Reply: Dynamic Threshold for Radiation Target Volume by PET/CT

REPLY: We thank our fellow researchers for their interest in our recent publication. The variable-threshold methods described in several studies are novel ways to determine gross tumor volume (GTV) for treatment planning with ¹⁸F-FDG PET (1–3). We agree that care must be taken in implementing this new technology, especially in the case of lung tumors for which no true gold standard for review of tumor volumes has been defined.

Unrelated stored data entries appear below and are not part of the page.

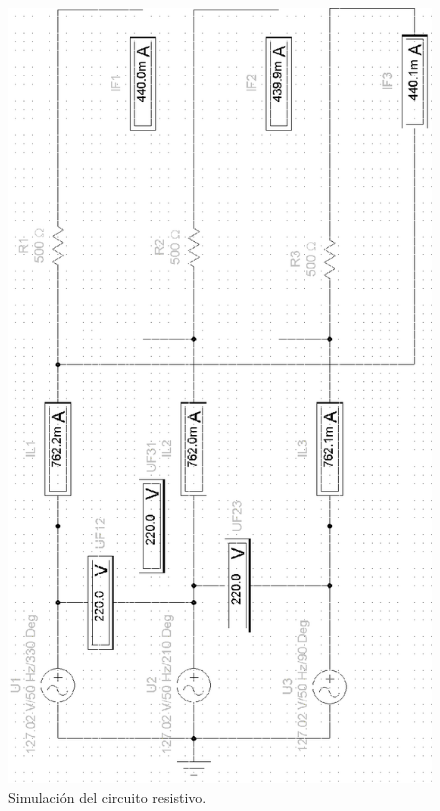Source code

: \documentclass[letter,11pt]{article}
\begin{document}
\begin{figure}[!h]
\centering
\includegraphics[scale=1.08]{simulacion/practica2.1.eps}
\caption{Simulación del circuito resistivo.}
\label{simulacion1}
\end{figure}
\end{document}
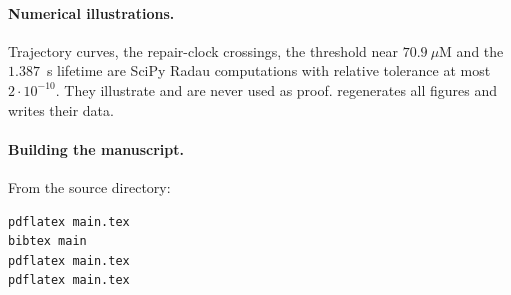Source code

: \documentclass[11pt,a4paper]{article}
\theoremstyle{plain}
\theoremstyle{definition}
\theoremstyle{remark}
\newcommand{\uM}{\ensuremath{\mu\mathrm{M}}}
\begin{document}
\paragraph{Numerical illustrations.}
Trajectory curves, the repair-clock crossings, the threshold near $70.9~\uM$
and the $1.387$~s lifetime are SciPy Radau computations with relative tolerance
at most $2\cdot10^{-10}$. They illustrate and are never used as proof.
 regenerates all figures and writes their data.

\paragraph{Building the manuscript.}
From the source directory:
\begin{verbatim}
pdflatex main.tex
bibtex main
pdflatex main.tex
pdflatex main.tex
\end{verbatim}



\end{document}
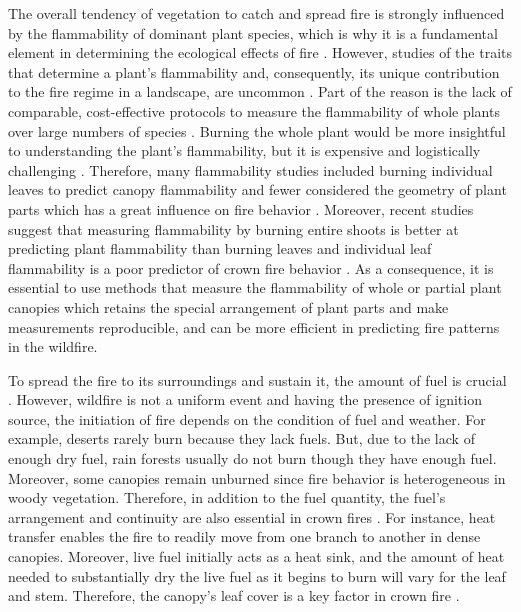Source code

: \documentclass[12pt]{report}
\begin{document}
The overall tendency of vegetation to catch and spread fire is strongly influenced by the flammability of dominant plant species, which is why it is a fundamental element in determining the ecological effects of fire \citep{bond1995kill, lavorel2002predicting, bond2005fire}. However, studies of the traits that determine a plant's flammability and, consequently, its unique contribution to the fire regime in a landscape, are uncommon \citep{schwilk2015dimensions, pausas2017flammability}. Part of the reason is the lack of comparable, cost-effective protocols to measure the flammability of whole plants over large numbers of species \citep{jaureguiberry2011device}. Burning the whole plant would be more insightful to understanding the plant's flammability, but it is expensive and logistically challenging \citep{jaureguiberry2011device, pausasandmoi2012flammability}. Therefore, many flammability studies included burning individual leaves to predict canopy flammability and fewer considered the geometry of plant parts which has a great influence on fire behavior \citep{schwilk2003flammability, gao2018grass, calitz2015investigating,pausas2012fires}. Moreover, recent studies suggest that measuring flammability by burning entire shoots is better at predicting plant flammability than burning leaves \citep{alam2020shoot} and individual leaf flammability is a poor predictor of crown fire behavior \citep{fernandes2012plant}. As a consequence, it is essential to use methods that measure the flammability of whole or partial plant canopies which retains the special arrangement of plant parts and make measurements reproducible, and can be more efficient in predicting fire patterns in the wildfire.

To spread the fire to its surroundings and sustain it, the amount of fuel is crucial \citep{rothermel1972mathematical}. However, wildfire is not a uniform event and having the presence of ignition source, the initiation of fire depends on the condition of fuel and weather. For example, deserts rarely burn because they lack fuels. But, due to the lack of enough dry fuel, rain forests usually do not burn though they have enough fuel. Moreover, some canopies remain unburned since fire behavior is heterogeneous in woody vegetation. Therefore, in addition to the fuel quantity, the fuel's arrangement and continuity are also essential in crown fires \citep{bond1996fire}. For instance, heat transfer enables the fire to readily move from one branch to another in dense canopies. Moreover, live fuel initially acts as a heat sink, and the amount of heat needed to substantially dry the live fuel as it begins to burn will vary for the leaf and stem. Therefore, the canopy's leaf cover is a key factor in crown fire \citep{ray2005micrometeorological}.
\end{document}
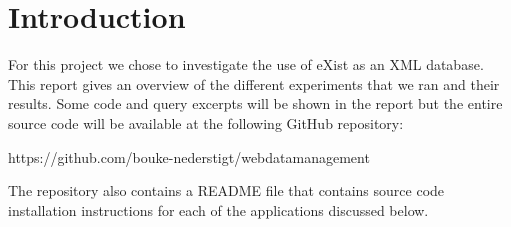 \documentclass[Intro.tex]{subfiles}
\begin{document}
\section{Introduction}
For this project we chose to investigate the use of eXist as an XML database. This report gives an overview of the different experiments that we ran and their results. Some code and query excerpts will be shown in the report but the entire source code will be available at the following GitHub repository:


https://github.com/bouke-nederstigt/webdatamanagement


The repository also contains a README file that contains source code installation instructions for each of the applications discussed below.
\end{document}
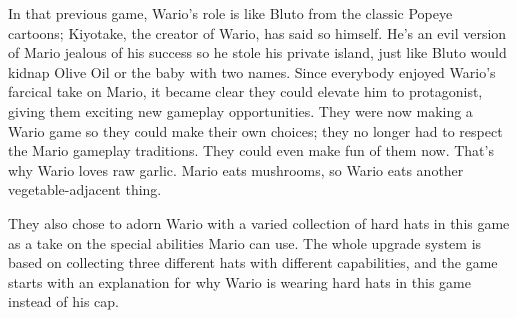 \documentclass{book}
\let\oldcenter\center
\let\oldendcenter\endcenter
\renewenvironment{center}{\setlength\topsep{0pt}\oldcenter}{\oldendcenter}
\begin{document}
In that previous game, Wario’s role is like Bluto from the classic Popeye cartoons; Kiyotake, the creator of Wario, has said so himself. He’s an evil version of Mario jealous of his success so he stole his private island, just like Bluto would kidnap Olive Oil or the baby with two names. Since everybody enjoyed Wario’s farcical take on Mario, it became clear they could elevate him to protagonist, giving them exciting new gameplay opportunities. They were now making a Wario game so they could make their own choices; they no longer had to respect the Mario gameplay traditions. They could even make fun of them now. That’s why Wario loves raw garlic. Mario eats mushrooms, so Wario eats another vegetable-adjacent thing.

They also chose to adorn Wario with a varied collection of hard hats in this game as a take on the special abilities Mario can use. The whole upgrade system is based on collecting three different hats with different capabilities, and the game starts with an explanation for why Wario is wearing hard hats in this game instead of his cap.

\begin{center}
\vspace{8pt}
\quad\vspace{4pt}
\quad\vspace{4pt}
\quad\vspace{4pt}
\end{center}
\end{document}

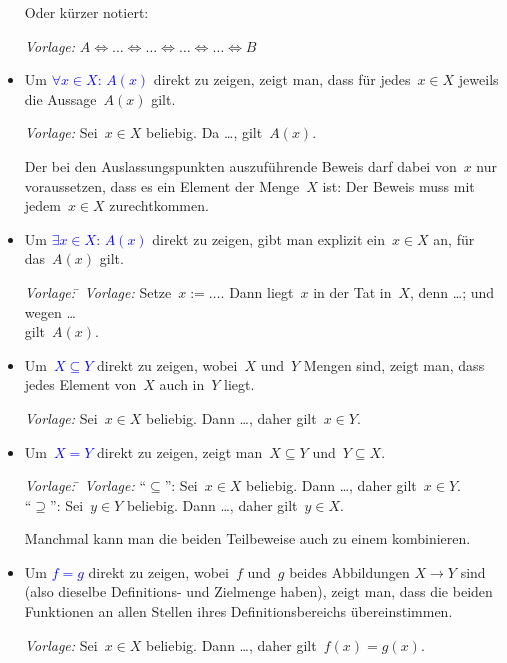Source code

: \documentclass[12pt,a4paper,ngerman]{scrartcl}
\theoremstyle{definition}
\theoremstyle{plain}
\theoremstyle{remark}
\newcommand{\hil}[1]{\textcolor{blue}{#1}}
\begin{document}
\begin{itemize}
Oder kürzer notiert:

\emph{Vorlage:} $A \Leftrightarrow \ldots \Leftrightarrow \ldots
\Leftrightarrow \ldots \Leftrightarrow \ldots \Leftrightarrow B$

\item Um \hil{$\forall x\in X{:}\, A(x)$} direkt zu zeigen, zeigt man, dass für
jedes~$x \in X$ jeweils die Aussage~$A(x)$ gilt.

\emph{Vorlage:} Sei~$x \in X$ beliebig. Da \ldots, gilt~$A(x)$.

Der bei den Auslassungspunkten auszuführende Beweis darf dabei von~$x$ nur
voraussetzen, dass es ein Element der Menge~$X$ ist: Der Beweis muss mit
jedem~$x \in X$ zurechtkommen.

\item Um \hil{$\exists x \in X{:}\, A(x)$} direkt zu zeigen, gibt man explizit ein~$x
\in X$ an, für das~$A(x)$ gilt.

\begin{tabbing}
  \emph{Vorlage:} \= \kill
  \emph{Vorlage:} \> Setze~$x := \ldots$. Dann liegt~$x$ in der Tat in~$X$,
denn \ldots; und wegen \ldots \\
  \> gilt~$A(x)$.
\end{tabbing}

\item Um~\hil{$X \subseteq Y$} direkt zu zeigen, wobei~$X$ und~$Y$ Mengen sind,
zeigt man, dass jedes Element von~$X$ auch in~$Y$ liegt.

\emph{Vorlage:} Sei~$x \in X$ beliebig. Dann \ldots, daher gilt~$x \in Y$.

\item
Um~\hil{$X = Y$} direkt zu zeigen, zeigt man~$X \subseteq Y$ und~$Y \subseteq
X$.

\begin{tabbing}
  \emph{Vorlage:} \= \kill
  \emph{Vorlage:} \> "`$\subseteq$"': Sei~$x \in X$ beliebig. Dann \ldots,
  daher gilt~$x \in Y$. \\
  \> "`$\supseteq$"': Sei~$y \in Y$ beliebig. Dann \ldots, daher gilt~$y \in
  X$.
\end{tabbing}

Manchmal kann man die beiden Teilbeweise auch zu einem kombinieren.

\item Um \hil{$f = g$} direkt zu zeigen, wobei~$f$ und~$g$ beides Abbildungen
$X \to Y$ sind (also dieselbe Definitions- und Zielmenge haben), zeigt
man, dass die beiden Funktionen an allen Stellen ihres Definitionsbereichs
übereinstimmen.

\emph{Vorlage:} Sei~$x \in X$ beliebig. Dann \ldots, daher gilt~$f(x) = g(x)$.
\end{itemize}
\end{document}
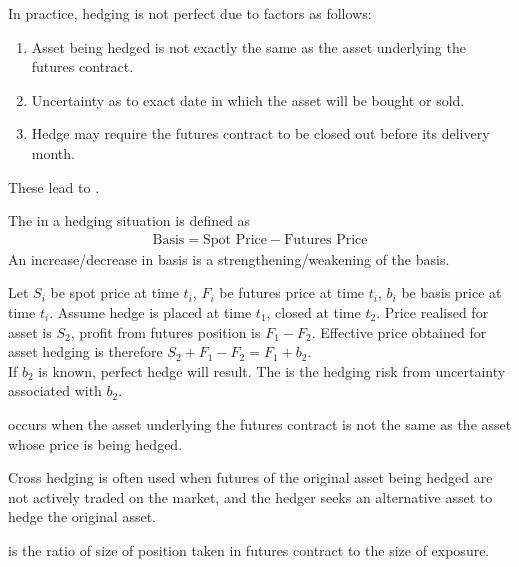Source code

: In practice, hedging is not perfect due to factors as follows:
\begin{enumerate}[label=\arabic*.]
\setlength{\itemsep}{0pt}
\item Asset being hedged is not exactly the same as the asset underlying the futures contract.
\item Uncertainty as to exact date in which the asset will be bought or sold.
\item Hedge may require the futures contract to be closed out before its delivery month.
\end{enumerate}
These lead to .

\begin{definition}
The  in a hedging situation is defined as
\begin{align}
\text{Basis} = \text{Spot Price} - \text{Futures Price} \nonumber
\end{align}
An increase/decrease in basis is a strengthening/weakening of the basis.
\end{definition}

\begin{definition}
Let $S_i$ be spot price at time $t_i$, $F_i$ be futures price at time $t_i$, $b_i$ be basis price at time $t_i$.	 Assume hedge is placed at time $t_1$, closed at time $t_2$. Price realised for asset is $S_2$, profit from futures position is $F_1 - F_2$.  Effective price obtained for asset hedging is therefore $S_2 + F_1 - F_2 = F_1 + b_2$.\\
If $b_2$ is known, perfect hedge will result. The  is the hedging risk from uncertainty associated with $b_2$.
\end{definition}

\begin{definition}
 occurs when the asset underlying the futures contract is not the same as the asset whose price is being hedged.
\end{definition}

Cross hedging is often used when futures of the original asset being hedged are not actively traded on the market, and the hedger seeks an alternative asset to hedge the original asset.

\begin{definition}
 is the ratio of size of position taken in futures contract to the size of exposure.
\end{definition}

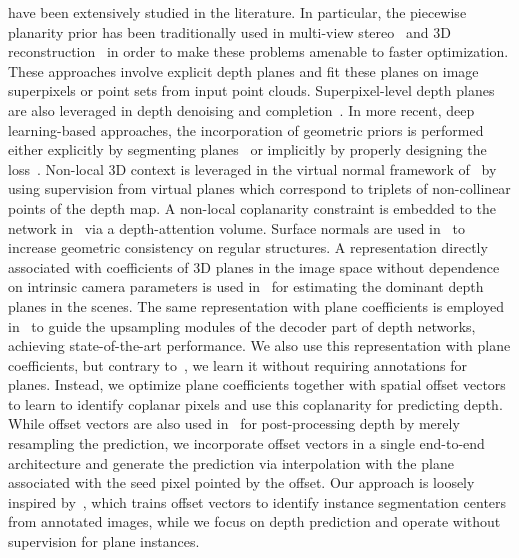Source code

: \documentclass[final]{cvpr}
\newcommand{\PAR}[1]{\vskip2pt \noindent{\bf #1}}
\begin{document}
\PAR{Geometric priors for depth} have been extensively studied in the literature. In particular, the piecewise planarity prior has been traditionally used in multi-view stereo~\cite{piecewise:planar:and:nonplanar:stereo} and 3D reconstruction~\cite{robust:piecewise:planar:3d:reconstruction,fast:approximate:piecewise:planar:modeling} in order to make these problems amenable to faster optimization. These approaches involve explicit depth planes and fit these planes on image superpixels or point sets from input point clouds. Superpixel-level depth planes are also leveraged in depth denoising and completion~\cite{stereoscopic:inpainting,sfsu:synthetic}. In more recent, deep learning-based approaches, the incorporation of geometric priors is performed either explicitly by segmenting planes~\cite{structdepth,planenet:piecewise:planar:reconstruction,piecewise:planar:3d:reconstruction:associative:embedding,planercnn:3d:plane:detection:reconstruction} or implicitly by properly designing the loss~\cite{p2net:unsupervised:indoor:depth}. Non-local 3D context is leveraged in the virtual normal framework of~\cite{virtual:normal:depth} by using supervision from virtual planes which correspond to triplets of non-collinear points of the depth map. A non-local coplanarity constraint is embedded to the network in~\cite{depth:attention:volume} via a depth-attention volume. 
Surface normals are used in~\cite{adaptive:surface:normal:constraint:depth} to increase geometric consistency on regular structures. A representation directly associated with coefficients of 3D planes in the image space without dependence on intrinsic camera parameters is used in~\cite{geolayout, recovering:planes:eccv:2018} for estimating the dominant depth planes in the scenes. The same representation with plane coefficients is employed in~\cite{local:planar:guidance} to guide the upsampling modules of the decoder part of depth networks, achieving state-of-the-art performance. We also use this representation with plane coefficients, but contrary to~\cite{geolayout,recovering:planes:eccv:2018}, we learn it without requiring annotations for planes. Instead, we optimize plane coefficients together with spatial offset vectors to learn to identify coplanar pixels and use this coplanarity for predicting depth.
While offset vectors are also used in~\cite{occlusion:boundaries:using:displacement:fields} for post-processing depth by merely resampling the prediction, we incorporate offset vectors in a single end-to-end architecture and generate the prediction via interpolation with the plane associated with the seed pixel pointed by the offset. Our approach is loosely inspired by~\cite{instance:segmentation:spatial:embeddings}, which trains offset vectors to identify instance segmentation centers from annotated images, while we focus on depth prediction and operate without supervision for plane instances.
\end{document}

In our review of 20 peripheral non–small cell lung cancer lesions without atelectasis, we believed that the GTV defined by reports 50 and 62 of the International Commission on Radiation Units and Measurements was the best surrogate for a gold standard (4,5). The decision to model PET tumor volume on CT tumor volume for a one-to-one correlation defines the minimum volume to be treated using PET. We recognize that volumes defined for smaller tumors with PET may be a representation of tumor motion rather than tumor biology. The significance of this possibility has not yet been determined. Clinical judgment must be used in extending these findings to individual treatment plans, including cases with atelectasis or small tumors.

As we previously stated, Poisson distribution of pixel intensity does make the use of maximum SUV a somewhat less reliable starting point for tumor delineation. Maximum SUV, however, is an important biologic tumor parameter and yields essential information. Consider the scenario of a case of lung cancer with adjacent atelectasis. PET may be most helpful in the atelectatic lung when CT-based GTV is difficult to determine. An iterative process as described by Black et al. (2) may be useful in this scenario. However, the mild to moderate ¹⁸F-FDG uptake within the inflamed, atelectatic lung may alter the mean SUV and cause the inclusion of excess normal tissue.

Black et al. (2) described an alternate method for delineating PET-based GTV based on mean SUV derived from experiments involving stationary spheres. Although stationary spheres filled with ¹⁸F-FDG may serve as an adequate model for tumors without significant motion during treatment, Caldwell et al. (6) have shown that such spheres are inadequate for modeling tumors throughout respiratory motion. Furthermore, the limitation of a mean SUV of greater than 2 would have excluded half the tumors in our study. Models derived from stationary spheres should not be applied to clinical management of the respiratory system or of other systems subject to significant motion. Any model based on spheres must be examined with scrutiny because tumor heterogeneity is difficult to model.

For these reasons, our clinically derived model based on GTV generated from CT seems a more robust method to determine tumor extent on PET. Our current recommendations are to contour the lung tumor using 4-dimensional CT and to use ¹⁸F-FDG PET to clarify tumor versus no tumor or to clarify the distinction of tumor from surrounding atelectasis.